Write every entry out again with no changes, and leave the images behind.

** Opening INPUT RECORDS block **

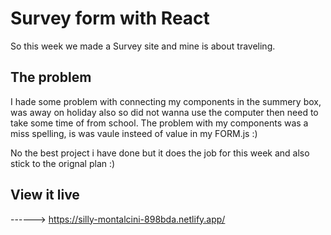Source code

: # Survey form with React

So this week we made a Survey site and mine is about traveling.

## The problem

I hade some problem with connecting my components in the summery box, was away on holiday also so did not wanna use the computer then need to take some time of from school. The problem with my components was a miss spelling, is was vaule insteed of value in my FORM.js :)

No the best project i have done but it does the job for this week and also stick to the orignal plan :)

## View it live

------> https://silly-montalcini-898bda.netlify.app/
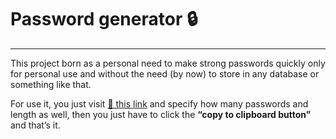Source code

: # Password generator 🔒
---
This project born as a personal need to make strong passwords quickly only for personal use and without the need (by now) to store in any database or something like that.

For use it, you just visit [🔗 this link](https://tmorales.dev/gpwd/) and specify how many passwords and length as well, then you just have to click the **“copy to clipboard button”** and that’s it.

** Closing INPUT RECORDS block **

## OUTPUT OF THE TASK
Source code

: # Survey form with React

So this week we made a Survey site and mine is about traveling.

## The problem

I hade some problem with connecting my components in the summery box, was away on holiday also so did not wanna use the computer then need to take some time of from school. The problem with my components was a miss spelling, is was vaule insteed of value in my FORM.js :)

No the best project i have done but it does the job for this week and also stick to the orignal plan :)

## View it live

------> https://silly-montalcini-898bda.netlify.app/
Source code

: # Password generator 🔒
---
This project born as a personal need to make strong passwords quickly only for personal use and without the need (by now) to store in any database or something like that.

For use it, you just visit [🔗 this link](https://tmorales.dev/gpwd/) and specify how many passwords and length as well, then you just have to click the **“copy to clipboard button”** and that’s it.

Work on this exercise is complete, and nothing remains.